◆ Activity: Repeat each line of the data below exactly, but skip the pictures.

Stored entries
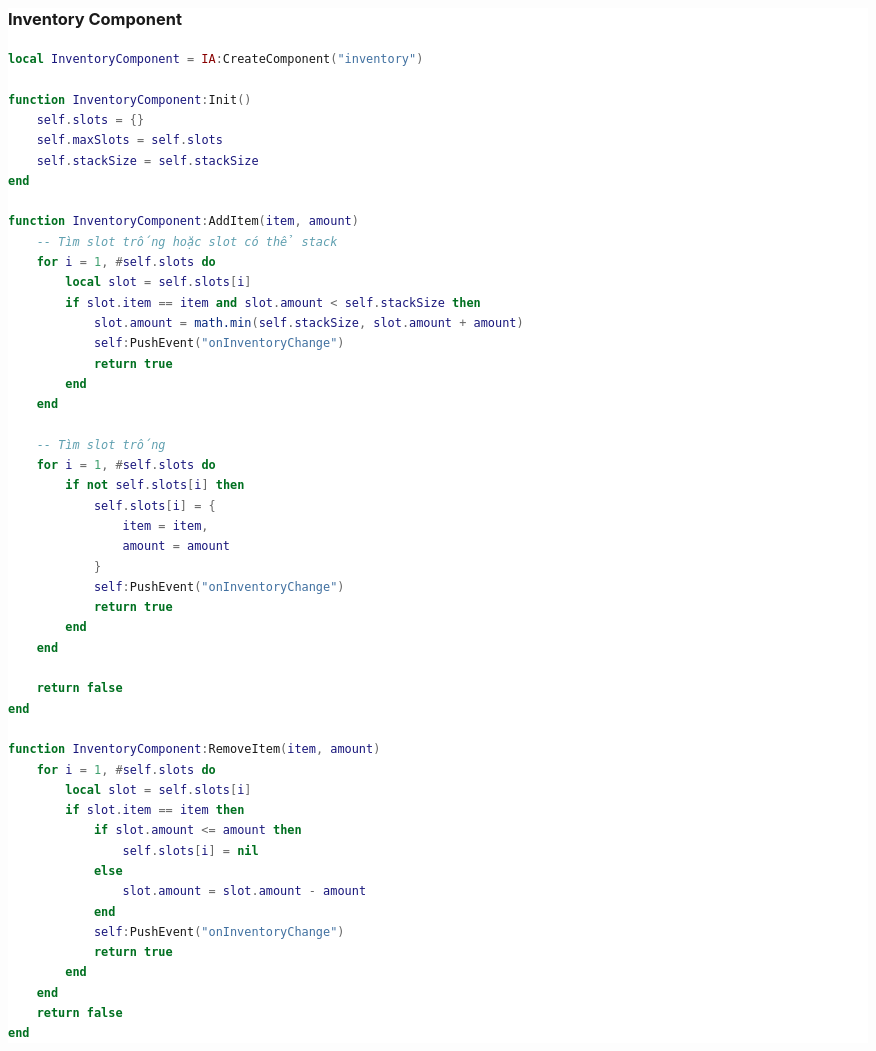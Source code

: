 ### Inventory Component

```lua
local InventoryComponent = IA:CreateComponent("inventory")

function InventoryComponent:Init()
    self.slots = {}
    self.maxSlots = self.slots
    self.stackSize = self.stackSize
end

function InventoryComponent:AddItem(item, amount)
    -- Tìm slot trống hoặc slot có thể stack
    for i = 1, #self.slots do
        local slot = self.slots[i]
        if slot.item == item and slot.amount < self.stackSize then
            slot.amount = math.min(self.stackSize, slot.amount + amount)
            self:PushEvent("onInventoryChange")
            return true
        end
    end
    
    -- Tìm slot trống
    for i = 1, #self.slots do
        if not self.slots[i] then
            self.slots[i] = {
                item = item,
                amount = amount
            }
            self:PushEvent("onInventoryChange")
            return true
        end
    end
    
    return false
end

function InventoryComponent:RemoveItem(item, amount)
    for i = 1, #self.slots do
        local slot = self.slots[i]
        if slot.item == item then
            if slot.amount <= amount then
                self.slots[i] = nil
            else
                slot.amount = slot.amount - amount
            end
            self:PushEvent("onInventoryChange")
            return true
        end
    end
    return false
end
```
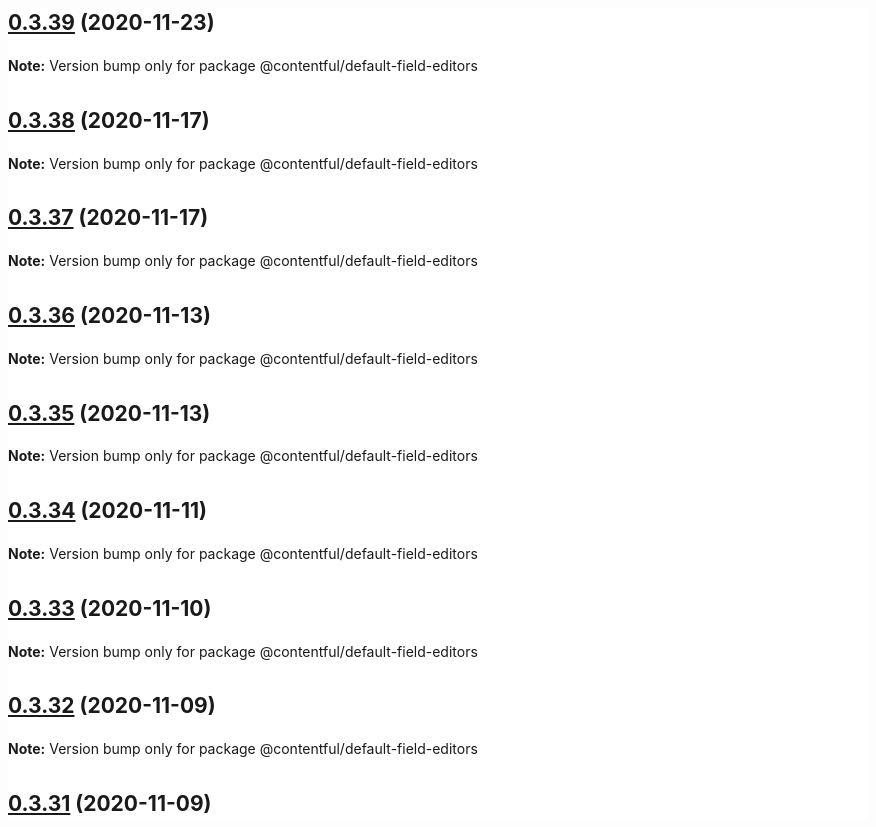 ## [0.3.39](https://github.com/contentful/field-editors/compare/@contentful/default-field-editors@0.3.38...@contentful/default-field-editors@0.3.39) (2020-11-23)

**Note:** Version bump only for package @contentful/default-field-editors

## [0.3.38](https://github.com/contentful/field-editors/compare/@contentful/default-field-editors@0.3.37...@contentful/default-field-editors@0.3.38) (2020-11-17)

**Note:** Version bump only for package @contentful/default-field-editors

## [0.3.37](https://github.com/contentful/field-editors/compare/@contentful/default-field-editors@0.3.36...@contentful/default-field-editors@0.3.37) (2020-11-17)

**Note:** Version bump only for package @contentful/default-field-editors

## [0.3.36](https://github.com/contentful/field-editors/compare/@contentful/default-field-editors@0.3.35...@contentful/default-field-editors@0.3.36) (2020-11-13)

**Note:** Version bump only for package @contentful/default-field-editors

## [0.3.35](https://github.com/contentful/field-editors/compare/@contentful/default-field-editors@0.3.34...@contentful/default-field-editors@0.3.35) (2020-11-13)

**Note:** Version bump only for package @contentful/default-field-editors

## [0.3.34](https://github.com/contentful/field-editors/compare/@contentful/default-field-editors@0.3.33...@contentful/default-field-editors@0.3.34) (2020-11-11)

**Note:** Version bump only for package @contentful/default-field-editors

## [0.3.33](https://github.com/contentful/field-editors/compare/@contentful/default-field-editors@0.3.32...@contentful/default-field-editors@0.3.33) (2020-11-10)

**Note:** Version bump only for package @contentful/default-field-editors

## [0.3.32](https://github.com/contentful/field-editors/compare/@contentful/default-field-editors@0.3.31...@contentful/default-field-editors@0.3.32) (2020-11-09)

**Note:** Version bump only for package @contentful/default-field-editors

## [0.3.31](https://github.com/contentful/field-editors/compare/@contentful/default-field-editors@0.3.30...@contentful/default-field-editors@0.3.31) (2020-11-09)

◆ Solution to this problem:
Source code

: ### Inventory Component

```lua
local InventoryComponent = IA:CreateComponent("inventory")

function InventoryComponent:Init()
    self.slots = {}
    self.maxSlots = self.slots
    self.stackSize = self.stackSize
end

function InventoryComponent:AddItem(item, amount)
    -- Tìm slot trống hoặc slot có thể stack
    for i = 1, #self.slots do
        local slot = self.slots[i]
        if slot.item == item and slot.amount < self.stackSize then
            slot.amount = math.min(self.stackSize, slot.amount + amount)
            self:PushEvent("onInventoryChange")
            return true
        end
    end
    
    -- Tìm slot trống
    for i = 1, #self.slots do
        if not self.slots[i] then
            self.slots[i] = {
                item = item,
                amount = amount
            }
            self:PushEvent("onInventoryChange")
            return true
        end
    end
    
    return false
end

function InventoryComponent:RemoveItem(item, amount)
    for i = 1, #self.slots do
        local slot = self.slots[i]
        if slot.item == item then
            if slot.amount <= amount then
                self.slots[i] = nil
            else
                slot.amount = slot.amount - amount
            end
            self:PushEvent("onInventoryChange")
            return true
        end
    end
    return false
end
```
 ## [0.3.39](https://github.com/contentful/field-editors/compare/@contentful/default-field-editors@0.3.38...@contentful/default-field-editors@0.3.39) (2020-11-23)

**Note:** Version bump only for package @contentful/default-field-editors

## [0.3.38](https://github.com/contentful/field-editors/compare/@contentful/default-field-editors@0.3.37...@contentful/default-field-editors@0.3.38) (2020-11-17)

**Note:** Version bump only for package @contentful/default-field-editors

## [0.3.37](https://github.com/contentful/field-editors/compare/@contentful/default-field-editors@0.3.36...@contentful/default-field-editors@0.3.37) (2020-11-17)

**Note:** Version bump only for package @contentful/default-field-editors

## [0.3.36](https://github.com/contentful/field-editors/compare/@contentful/default-field-editors@0.3.35...@contentful/default-field-editors@0.3.36) (2020-11-13)

**Note:** Version bump only for package @contentful/default-field-editors

## [0.3.35](https://github.com/contentful/field-editors/compare/@contentful/default-field-editors@0.3.34...@contentful/default-field-editors@0.3.35) (2020-11-13)

**Note:** Version bump only for package @contentful/default-field-editors

## [0.3.34](https://github.com/contentful/field-editors/compare/@contentful/default-field-editors@0.3.33...@contentful/default-field-editors@0.3.34) (2020-11-11)

**Note:** Version bump only for package @contentful/default-field-editors

## [0.3.33](https://github.com/contentful/field-editors/compare/@contentful/default-field-editors@0.3.32...@contentful/default-field-editors@0.3.33) (2020-11-10)

**Note:** Version bump only for package @contentful/default-field-editors

## [0.3.32](https://github.com/contentful/field-editors/compare/@contentful/default-field-editors@0.3.31...@contentful/default-field-editors@0.3.32) (2020-11-09)

**Note:** Version bump only for package @contentful/default-field-editors

## [0.3.31](https://github.com/contentful/field-editors/compare/@contentful/default-field-editors@0.3.30...@contentful/default-field-editors@0.3.31) (2020-11-09)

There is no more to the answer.